Transparency (if a tree falls in the dark . . .)

ProPublica is on the U.S. Navy's case when it comes to transparency of court-martial records. Megan Rose has the story here. Excerpt:

[T]he Navy’s policy is to withhold court records from the public throughout most, if not all, of those proceedings, preventing independent scrutiny into how sexual assault cases are prosecuted. What happens in the crucial period before a court-martial is never made public by the Navy. The public doesn’t even know if a sailor or Marine has been charged with a crime unless the case goes to trial. The Navy provides no notice of when the service is holding an Article 32 hearing, which determines if there’s enough evidence for trial. And the related pretrial records are concealed permanently.

Meanwhile, the Brennan Center for Justice has this report on the Defense Department's larger lack of military transparency. Excerpt:

The Department of Defense has a transparency problem, and Congress knows it.
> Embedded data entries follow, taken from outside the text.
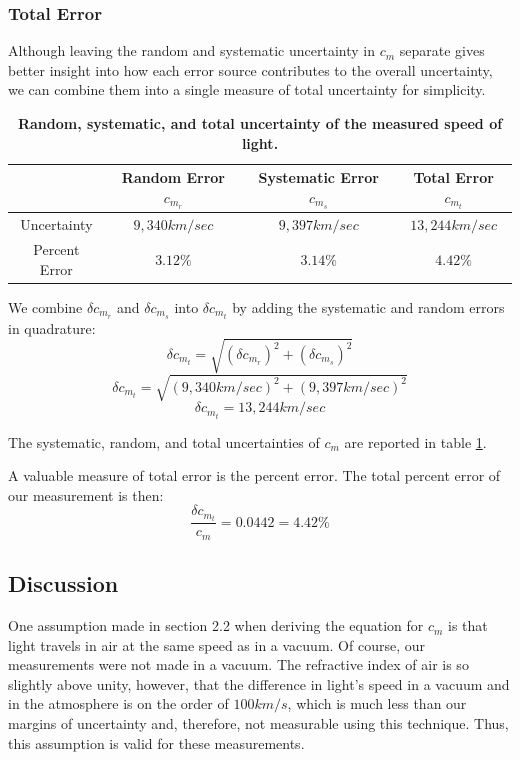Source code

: \documentclass[twocolumn]{article}
\begin{document}
		
		\subsubsection{Total Error} \label{subsubsec:TotalError}
		Although leaving the random and systematic uncertainty in $c_m$ separate gives better insight into how each error source contributes to the overall uncertainty, we can combine them into a single measure of total uncertainty for simplicity.
		
		\begin{table}[!ht]
			\centering
			\begin{tabular}{c|c c c}
				&	Random Error $c_{m_r}$	& Systematic Error $c_{m_s}$	& Total Error $c_{m_t}$	\\ \hline
				Uncertainty	&	$9,340 km/sec$	& $9,397 km/sec$	&	$13,244 km/sec$	\\
				Percent Error	&	$3.12\%$	&	$3.14\%$	&	$4.42\%$	\\
			\end{tabular}
			\caption{\textbf{Random, systematic, and total uncertainty of the measured speed of light.}}
			\label{tab:Uncertainties}
		\end{table}
		
		We combine $\delta c_{m_r}$ and $\delta c_{m_s}$ into $\delta c_{m_t}$ by adding the systematic and random errors in quadrature:
		\begin{equation}
			\delta c_{m_t} = \sqrt{ \left(\delta c_{m_r} \right)^2 + \left( \delta c_{m_s} \right)^2}
		\end{equation}
		\begin{equation}
		\delta c_{m_t} = \sqrt{ \left( 9,340 km/sec \right)^2 + \left(  9,397 km/sec \right)^2}
		\end{equation}
		\begin{equation}
			\delta c_{m_t} = 13,244 km/sec
		\end{equation}
		
		The systematic, random, and total uncertainties of $c_m$ are reported in table \ref{tab:Uncertainties}.
		
		A valuable measure of total error is the percent error.
		The total percent error of our measurement is then:
		\begin{equation}
			\frac{\delta c_{m_t}}{c_m} = 0.0442 = 4.42\% 
		\end{equation}
		
	\subsection{Discussion}
		One assumption made in section 2.2 when deriving the equation for $c_m$ is that light travels in air at the same speed as in a vacuum. 
		Of course, our measurements were not made in a vacuum.
		The refractive index of air is so slightly above unity, however, that the difference in light's speed in a vacuum and in the atmosphere is on the order of $100 km/s$, which is much less than our margins of uncertainty and, therefore, not measurable using this technique.
		Thus, this assumption is valid for these measurements.
		
\end{document}
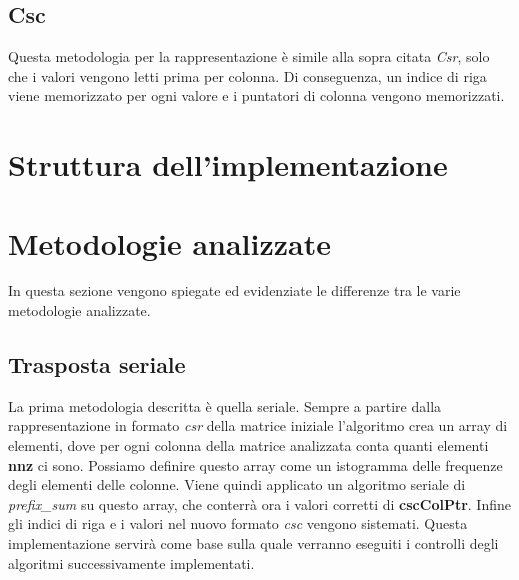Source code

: \documentclass[]{IEEEtran}
\begin{document}
	\subsection{Csc}
	\label{csc}
 	Questa metodologia per la rappresentazione è simile alla sopra citata \textit{Csr}, solo che i valori vengono letti prima per colonna. Di conseguenza, un indice di riga viene memorizzato per ogni valore e i puntatori di colonna vengono memorizzati.
 	
\section{Struttura dell'implementazione} 


\section{Metodologie analizzate}
\label{metodologie}
	In questa sezione vengono spiegate ed evidenziate le differenze tra le varie metodologie analizzate. 
		
	\subsection{Trasposta seriale}
	La prima metodologia descritta è quella seriale. Sempre a partire dalla rappresentazione in formato \textit{csr} della matrice iniziale l'algoritmo crea un array di elementi, dove per ogni colonna della matrice analizzata conta quanti elementi \textbf{nnz} ci sono. Possiamo definire questo array come un istogramma delle frequenze degli elementi delle colonne. Viene quindi applicato un algoritmo seriale di \textit{prefix\_sum} su questo array, che conterrà ora i valori corretti di \textbf{cscColPtr}. Infine gli indici di riga e i valori nel nuovo formato \textit{csc} vengono sistemati.\newline
	Questa implementazione servirà come base sulla quale verranno eseguiti i controlli degli algoritmi successivamente implementati.
	
\end{document}
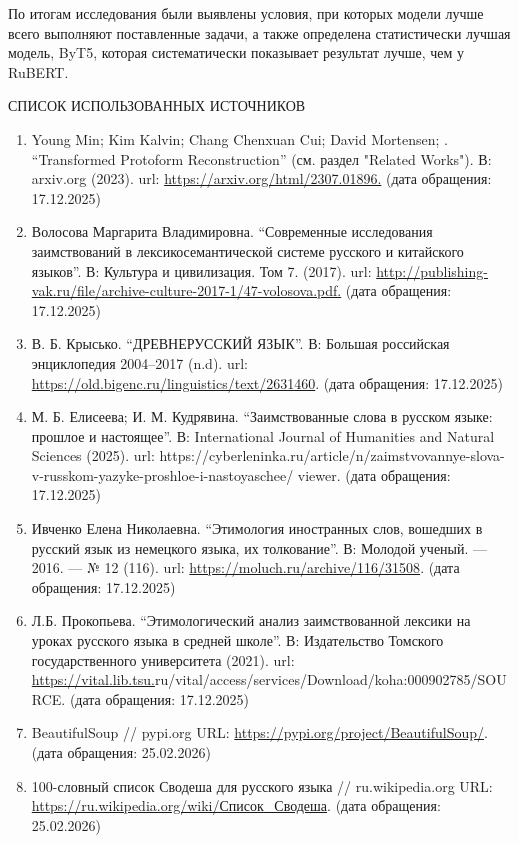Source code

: По итогам исследования были выявлены условия, при которых модели лучше всего выполняют поставленные задачи, а также определена статистически лучшая модель, ByT5, которая систематически показывает результат лучше, чем у RuBERT.

СПИСОК ИСПОЛЬЗОВАННЫХ ИСТОЧНИКОВ

\begin{enumerate}
\def\labelenumi{\arabic{enumi}.}
\item
  Young Min; Kim Kalvin; Chang Chenxuan Cui; David Mortensen; . ``Transformed Protoform Reconstruction'' (см. раздел "Related Works"). В: arxiv.org (2023). url: \url{https://arxiv.org/html/2307.01896.} (дата обращения: 17.12.2025)
\item
  Волосова Маргарита Владимировна. ``Современные исследования заимствований в лексикосемантической системе русского и китайского языков''. В: Культура и цивилизация. Том 7. (2017). url: \url{http://publishing-vak.ru/file/archive-culture-2017-1/47-volosova.pdf.} (дата обращения: 17.12.2025)
\item
  В. Б. Крысько. ``ДРЕВНЕРУССКИЙ ЯЗЫК''. В: Большая российская энциклопедия 2004--2017 (n.d). url: \url{https://old.bigenc.ru/linguistics/text/2631460}. (дата обращения: 17.12.2025)
\item
  М. Б. Елисеева; И. М. Кудрявина. ``Заимствованные слова в русском языке: прошлое и настоящее''. В: International Journal of Humanities and Natural Sciences (2025). url: https://cyberleninka.ru/article/n/zaimstvovannye-slova-v-russkom-yazyke-proshloe-i-nastoyaschee/ viewer. (дата обращения: 17.12.2025)
\item
  Ивченко Елена Николаевна. ``Этимология иностранных слов, вошедших в русский язык из немецкого языка, их толкование''. В: Молодой ученый. --- 2016. --- № 12 (116). url: \url{https://moluch.ru/archive/116/31508}. (дата обращения: 17.12.2025)
\item
  Л.Б. Прокопьева. ``Этимологический анализ заимствованной лексики на уроках русского языка в средней школе''. В: Издательство Томского государственного университета (2021). url: \url{https://vital.lib.tsu.}ru/vital/access/services/Download/koha:000902785/SOURCE. (дата обращения: 17.12.2025)
\item
  BeautifulSoup // pypi.org URL: \url{https://pypi.org/project/BeautifulSoup/}. (дата обращения: 25.02.2026)
\item
  100-словный список Сводеша для русского языка // ru.wikipedia.org URL: \href{https://ru.wikipedia.org/wiki/\%D0\%A1\%D0\%BF\%D0\%B8\%D1\%81\%D0\%BE\%D0\%BA_\%D0\%A1\%D0\%B2\%D0\%BE\%D0\%B4\%D0\%B5\%D1\%88\%D0\%B0}{https://ru.wikipedia.org/wiki/Список\_Сводеша}. (дата обращения: 25.02.2026)

\end{enumerate}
The department has long not complied or undercomplied with its legal obligations to provide lawmakers with reports and notifications about military activity. Recently, Congress has begun to push back — gently — on these shortfalls. In 2019, Congress required the department to prepare a plan for standardizing its submission of reports. And in 2021, Congress required the department to publish biannual lists of the reports it submitted. Unfortunately, these modest efforts have not led to improved military transparency. More robust action from Congress may be necessary to overcome the Department of Defense’s persistent failure to give information to lawmakers.

Through a Freedom of Information Act request, the Brennan Center obtained a copy of the Department of Defense’s plan for standardizing its submission of reports — a document titled A Report on Reports. Instead of proposing concrete steps for the department to take, the plan is rife with blame shifting, legal misinterpretation, and an implicit unwillingness to follow the law.